Proyeknya Sedang Dikerjakan, Jembatan Krueng Teukuh Ambruk Diterjang Arus Air

ACEHTERKINI.COM | Proyek Pembangunan jembatan rangka baja Krueng Teukuh di Dusun Drien Leukit, Desa Blang Makmur, Kecamatan Kuala Batee, Kabupaten Aceh Barat Daya (Abdya) yang sedang dalam proses pekerjaan ambruk diterjang arus sungai, Selasa (23/8/2016) sekitar pukul 22.00 WIB.

Informasi yang diterima dari Badan Penanggulangan Bencana Kabupaten (BPBK) Abdya, Rabu (24/8/2016) menjelaskan, jembatan rangka baja yang sedang dikerjakan itu ambruk dikarenakan tak mampu menahan kuatnya arus air dalam sungai.

“Karena tidak mampu menahan kuatnya arus air, maka tiang penyanggah rangka baja hanyut terseret arus. Kejadian ini karena derasnya hujan dalam dua hari ini yang secara berturut-turut tak kunjung reda,” kata Sekretaris BPBK Abdya, Muddasir.

Sementara itu, Kabid Bina Marga Dinas Pekerjaan Umum (PU) Abdya, Afrida Surya ST yang dijumpai wartawan membenarkan kalau jembatan rangka baja Krueng Teukuh telah ambruk akibat derasnya arus sungai. Saat ini pekerjaan jembatan itu, sudah mencapai 50 meter dari total panjang jembatan mencapai 60 meter dari bibir sungai. Namun karena tingginya debit air, rangka baja jembatan sepanjang 50 meter itu ambruk ke dasar sungai.

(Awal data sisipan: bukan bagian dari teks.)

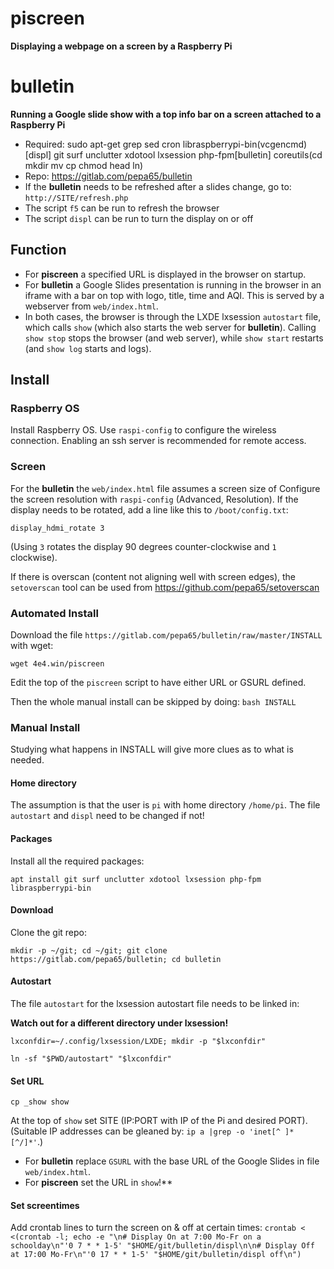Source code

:# piscreen
**Displaying a webpage on a screen by a Raspberry Pi**

# bulletin
**Running a Google slide show with a top info bar on a screen attached to a Raspberry Pi**

* Required: sudo apt-get grep sed cron libraspberrypi-bin(vcgencmd)[displ]
  git surf unclutter xdotool lxsession php-fpm[bulletin]
  coreutils(cd mkdir mv cp chmod head ln)
* Repo: https://gitlab.com/pepa65/bulletin
* If the **bulletin** needs to be refreshed after a slides change, go to:
  `http://SITE/refresh.php`
* The script `f5` can be run to refresh the browser
* The script `displ` can be run to turn the display on or off

## Function
* For **piscreen** a specified URL is displayed in the browser on startup.
* For **bulletin** a Google Slides presentation is running in the browser
  in an iframe with a bar on top with logo, title, time and AQI.
  This is served by a webserver from `web/index.html`.
* In both cases, the browser is through the LXDE lxsession `autostart` file,
  which calls `show` (which also starts the web server for **bulletin**).
  Calling `show stop` stops the browser (and web server), while `show start`
  restarts (and `show log` starts and logs).

## Install
### Raspberry OS
Install Raspberry OS. Use `raspi-config` to configure the wireless connection.
Enabling an ssh server is recommended for remote access.

### Screen
For the **bulletin** the `web/index.html` file assumes a screen size of 
Configure the screen resolution with `raspi-config` (Advanced, Resolution).
If the display needs to be rotated, add a line like this to `/boot/config.txt`:

`display_hdmi_rotate 3`

(Using `3` rotates the display 90 degrees counter-clockwise and `1` clockwise).

If there is overscan (content not aligning well with screen edges), the
`setoverscan` tool can be used from https://github.com/pepa65/setoverscan

### Automated Install
Download the file `https://gitlab.com/pepa65/bulletin/raw/master/INSTALL`
with wget:

`wget 4e4.win/piscreen`

Edit the top of the `piscreen` script to have either URL or GSURL defined.

Then the whole manual install can be skipped by doing: `bash INSTALL`

### Manual Install
Studying what happens in INSTALL will give more clues as to what is needed.

#### Home directory
The assumption is that the user is `pi` with home directory `/home/pi`.
The file `autostart` and `displ` need to be changed if not!

#### Packages
Install all the required packages:

`apt install git surf unclutter xdotool lxsession php-fpm libraspberrypi-bin`

#### Download
Clone the git repo:

`mkdir -p ~/git; cd ~/git; git clone https://gitlab.com/pepa65/bulletin; cd bulletin`

#### Autostart
The file `autostart` for the lxsession autostart file needs to be linked in:

__Watch out for a different directory under lxsession!__

`lxconfdir=~/.config/lxsession/LXDE; mkdir -p "$lxconfdir"`

`ln -sf "$PWD/autostart" "$lxconfdir"`

#### Set URL
`cp _show show`

At the top of `show` set SITE (IP:PORT with IP of the Pi and desired PORT).
(Suitable IP addresses can be gleaned by: `ip a |grep -o 'inet[^ ]* [^/]*'`.)

* For **bulletin** replace `GSURL` with the base URL of the Google Slides in file `web/index.html`.
* For **piscreen** set the URL in `show`!**

#### Set screentimes
Add crontab lines to turn the screen on & off at certain times:
`crontab < <(crontab -l; echo -e "\n# Display On at 7:00 Mo-Fr on a schoolday\n"'0 7 * * 1-5' "$HOME/git/bulletin/displ\n\n# Display Off at 17:00 Mo-Fr\n"'0 17 * * 1-5' "$HOME/git/bulletin/displ off\n")`
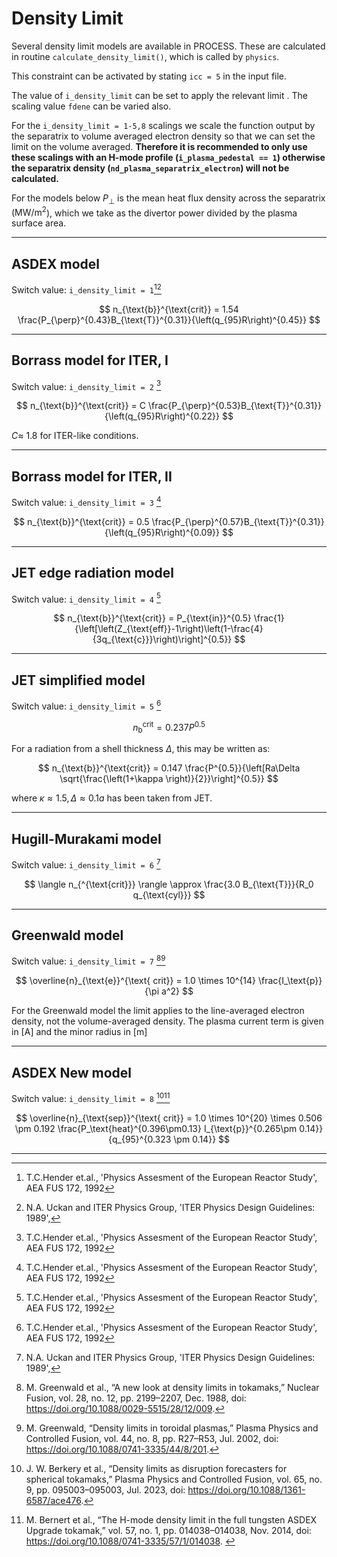 # Density Limit

Several density limit models are available in PROCESS. These are
calculated in routine `calculate_density_limit()`, which is called by `physics`.

This constraint can be activated by stating `icc = 5` in the input file.

The value of `i_density_limit` can be set to apply the relevant limit . The scaling value `fdene` can be varied also. 

For the `i_density_limit = 1-5,8` scalings we scale the function output by the separatrix to volume averaged electron density so that we can set the limit on the volume averaged. **Therefore it is recommended to only use these scalings with an H-mode profile (`i_plasma_pedestal == 1`) otherwise the separatrix density (`nd_plasma_separatrix_electron`) will not be calculated.**

For the models below $P_{\perp}$ is the mean heat flux density across the separatrix ($\mathrm{MW}/\mathrm{m^2}$), which we take as the divertor power divided by the plasma surface area.

-----------------

## ASDEX model

Switch value: `i_density_limit = 1`[^1][^2]

$$
n_{\text{b}}^{\text{crit}} = 1.54 \frac{P_{\perp}^{0.43}B_{\text{T}}^{0.31}}{\left(q_{95}R\right)^{0.45}}
$$

-----------------

## Borrass model for ITER, I

Switch value: `i_density_limit = 2` [^1]

$$
n_{\text{b}}^{\text{crit}} = C \frac{P_{\perp}^{0.53}B_{\text{T}}^{0.31}}{\left(q_{95}R\right)^{0.22}}
$$

$C \approx$  1.8 for ITER-like conditions.

-----------------

## Borrass model for ITER, II 

Switch value: `i_density_limit = 3` [^1]

$$
n_{\text{b}}^{\text{crit}} = 0.5 \frac{P_{\perp}^{0.57}B_{\text{T}}^{0.31}}{\left(q_{95}R\right)^{0.09}}
$$

-----------------

## JET edge radiation model

Switch value: `i_density_limit = 4` [^1]

$$
n_{\text{b}}^{\text{crit}} = P_{\text{in}}^{0.5} \frac{1}{\left[\left(Z_{\text{eff}}-1\right)\left(1-\frac{4}{3q_{\text{c}}}\right)\right]^{0.5}}
$$

-----------------

## JET simplified model

Switch value: `i_density_limit = 5` [^1]

$$
n_{\text{b}}^{\text{crit}} = 0.237 P^{0.5}
$$

For a radiation from a shell thickness $\Delta$, this may be written as:

$$
n_{\text{b}}^{\text{crit}} = 0.147 \frac{P^{0.5}}{\left[Ra\Delta \sqrt{\frac{\left(1+\kappa \right)}{2}}\right]^{0.5}}
$$

where $\kappa \approx 1.5, \Delta \approx 0.1a$ has been taken from JET.

-----------------

## Hugill-Murakami model

Switch value: `i_density_limit = 6` [^2]

$$
\langle n_{^{\text{crit}}} \rangle \approx \frac{3.0 B_{\text{T}}}{R_0 q_{\text{cyl}}}
$$


-----------------

## Greenwald model

Switch value: `i_density_limit = 7` [^3][^4]

$$
\overline{n}_{\text{e}}^{\text{ crit}} = 1.0 \times 10^{14} \frac{I_\text{p}}{\pi a^2}
$$

For the Greenwald model the limit applies to the line-averaged electron density, not the volume-averaged density. The plasma current term is given in $[\mathrm{A}]$ and the minor radius in $[\mathrm{m}]$

---------------------

## ASDEX New model

Switch value: `i_density_limit = 8` [^5][^6]

$$
\overline{n}_{\text{sep}}^{\text{ crit}} = 1.0 \times 10^{20} \times 0.506 \pm 0.192 \frac{P_\text{heat}^{0.396\pm0.13} I_{\text{p}}^{0.265\pm 0.14}}{q_{95}^{0.323 \pm 0.14}}
$$

-----------------

[^1]: T.C.Hender et.al., 'Physics Assesment of the European Reactor Study', AEA FUS 172, 1992

[^2]: N.A. Uckan and ITER Physics Group, 'ITER Physics Design Guidelines: 1989',

[^3]: M. Greenwald et al., “A new look at density limits in tokamaks,” Nuclear Fusion, vol. 28, no. 12, pp. 2199–2207, Dec. 1988, doi: https://doi.org/10.1088/0029-5515/28/12/009.

[^4]: M. Greenwald, “Density limits in toroidal plasmas,” Plasma Physics and Controlled Fusion, vol. 44, no. 8, pp. R27–R53, Jul. 2002, doi: https://doi.org/10.1088/0741-3335/44/8/201.

[^5]: J. W. Berkery et al., “Density limits as disruption forecasters for spherical tokamaks,” Plasma Physics and Controlled Fusion, vol. 65, no. 9, pp. 095003–095003, Jul. 2023, doi: https://doi.org/10.1088/1361-6587/ace476.

[^6]: M. Bernert et al., “The H-mode density limit in the full tungsten ASDEX Upgrade tokamak,” vol. 57, no. 1, pp. 014038–014038, Nov. 2014, doi: https://doi.org/10.1088/0741-3335/57/1/014038.
‌
‌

 Proyeknya Sedang Dikerjakan, Jembatan Krueng Teukuh Ambruk Diterjang Arus Air
Kondisi Jembatan Krueng Teukuh pasca
dihantam arus air, Selasa (23/8/2016)

“Pohon Kelapa yang dipancang oleh rekanan sebagai penyanggah sementara di dasar sungai tidak mampu menahan derasnya arus air. Sehingga rangka baja jembatan ambruk ke dasar sungai. Ini merupakan bencana alam yang tak bisa dihindari,” sebut Afrida yang juga selaku pejabat pembuat komitmen (PPK) dalam proyek tersebut.

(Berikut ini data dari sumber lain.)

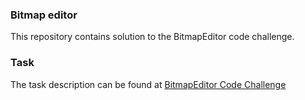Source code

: ### Bitmap editor
This repository contains solution to the BitmapEditor code challenge.

### Task
The task description can be found at [BitmapEditor Code Challenge](https://docs.google.com/document/d/1T3UiCgZNzPPPuXDB_Y_nIgA_-Ym96yeOJbBwb8cnnp4/edit#)
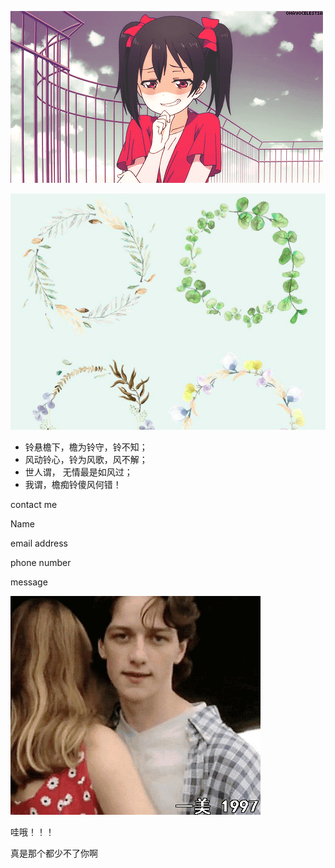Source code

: ![](tag.gif)

![](bg.jpg)

-   铃悬檐下，檐为铃守，铃不知；
-   风动铃心，铃为风歌，风不解；
-   世人谓， 无情最是如风过；
-   我谓，檐痴铃傻风何错！

contact me

Name

email address

phone number

message

![](right.gif)

哇哦！！！

真是那个都少不了你啊
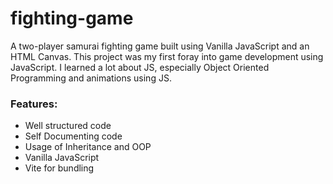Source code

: # fighting-game
A two-player samurai fighting game built using Vanilla JavaScript and an HTML Canvas. This project was my first foray into game development using JavaScript. I learned a lot about JS, especially Object Oriented Programming and animations using JS. 

### Features: 
- Well structured code
- Self Documenting code 
- Usage of Inheritance and OOP
- Vanilla JavaScript
- Vite for bundling


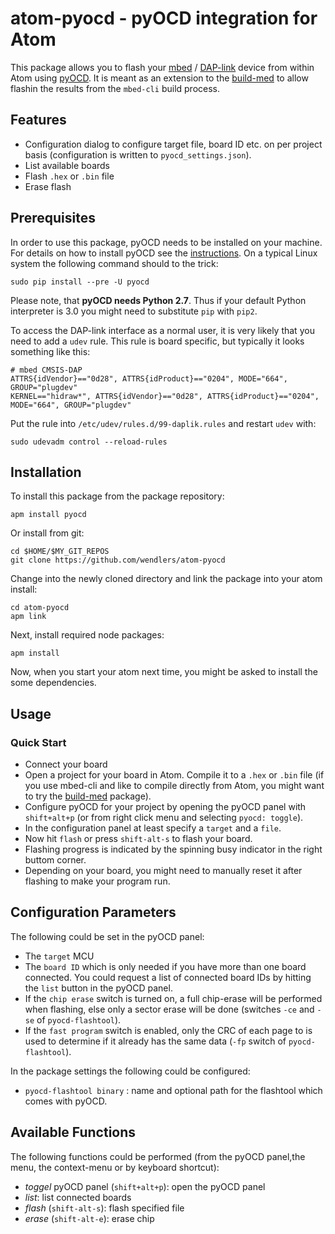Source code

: # atom-pyocd - pyOCD integration for Atom

This package allows you to flash your [mbed](https://www.mbed.com/) / [DAP-link](https://developer.mbed.org/handbook/DAPLink) device from within Atom using [pyOCD](https://github.com/mbedmicro/pyOCD). It is meant as an extension to the [build-med](https://atom.io/packages/build-mbed) to allow flashin the results from the `mbed-cli` build process.
## Features

* Configuration dialog to configure target file, board ID etc. on per project basis (configuration is written to `pyocd_settings.json`).
* List available boards
* Flash `.hex` or `.bin` file
* Erase flash

## Prerequisites

In order to use this package, pyOCD needs to be installed on your machine. For details on how to install pyOCD see the  [instructions](https://github.com/mbedmicro/pyOCD). On a typical Linux system the following command should to the trick:

    sudo pip install --pre -U pyocd

Please note, that __pyOCD needs Python 2.7__. Thus if your default Python interpreter is 3.0 you might need to substitute `pip` with `pip2`.

To access the DAP-link interface as a normal user, it is very likely that you need to add a `udev` rule. This rule is board specific, but typically it looks something like this:

    # mbed CMSIS-DAP
    ATTRS{idVendor}=="0d28", ATTRS{idProduct}=="0204", MODE="664", GROUP="plugdev"
    KERNEL=="hidraw*", ATTRS{idVendor}=="0d28", ATTRS{idProduct}=="0204", MODE="664", GROUP="plugdev"    

Put the rule into `/etc/udev/rules.d/99-daplik.rules` and restart `udev` with:

    sudo udevadm control --reload-rules

## Installation

To install this package from the package repository:

    apm install pyocd

Or install from git:

    cd $HOME/$MY_GIT_REPOS
    git clone https://github.com/wendlers/atom-pyocd

Change into the newly cloned directory and link the package into your atom install:

    cd atom-pyocd
    apm link

Next, install required node packages:

    apm install

Now, when you start your atom next time, you might be asked to install the some dependencies.

## Usage

### Quick Start

* Connect your board
* Open a project for your board in Atom. Compile it to a `.hex` or `.bin` file (if you use mbed-cli and like to compile directly from Atom, you might want to try the [build-med](https://atom.io/packages/build-mbed) package).
* Configure pyOCD for your project by opening the pyOCD panel with `shift+alt+p` (or from right click menu and selecting `pyocd: toggle`).
* In the configuration panel at least specify a `target` and a `file`.
* Now hit `flash` or press `shift-alt-s` to flash your board.
* Flashing progress is indicated by the spinning busy indicator in the right buttom corner.
* Depending on your board, you might need to manually reset it after flashing to make your program run.

## Configuration Parameters

The following could be set in the pyOCD panel:

* The `target` MCU
* The `board ID` which is only needed if you have more than one board connected. You could request a list of connected board IDs by hitting the `list` button in the pyOCD panel.
* If the `chip erase` switch is turned on, a full chip-erase will be performed when flashing, else only a sector erase will be done (switches `-ce` and `-se` of `pyocd-flashtool`).
* If the `fast program` switch is enabled, only the CRC of each page to is used to determine if it already has the same data (`-fp` switch of `pyocd-flashtool`).

In the package settings the following could be configured:

* `pyocd-flashtool binary` : name and optional path for the flashtool which comes with pyOCD.

## Available Functions

The following functions could be performed (from the pyOCD panel,the menu, the context-menu or by keyboard shortcut):

* _toggel_ pyOCD panel (``shift+alt+p``): open the pyOCD panel
* _list_: list connected boards
* _flash_ (`shift-alt-s`): flash specified file
* _erase_ (`shift-alt-e`): erase chip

Jembatan rangka baja itu, dikerjakan oleh PT Adek Abang Tahara, dengan besar anggaran mencapai Rp.7,2 miliar sumber APBK tahun 2016. Untuk saat ini, rekanan terpaksa disibukkan dengan upaya penyelamatan material rangka baja yang jatuh ke dasar sungai.

Dikatakan Afrida, akhir tahun 2016 nanti proyek tersebut akan selesai dikerjakan, lantaran proses pengerjaannya terganggu akibat bencana alam itu, maka pihaknya belum bisa memastikan kapan proyek jembatan itu akan selesai.

“Kita akan lihat proses kelanjutannya nanti, yang jelas pihak rekanan tetap akan terus melakukan pekerjaan. Tetapi saat ini mereka sedang melakukan evakuasi terhadap rangka baja yang jatuh ke sungai,” demikian terangnya.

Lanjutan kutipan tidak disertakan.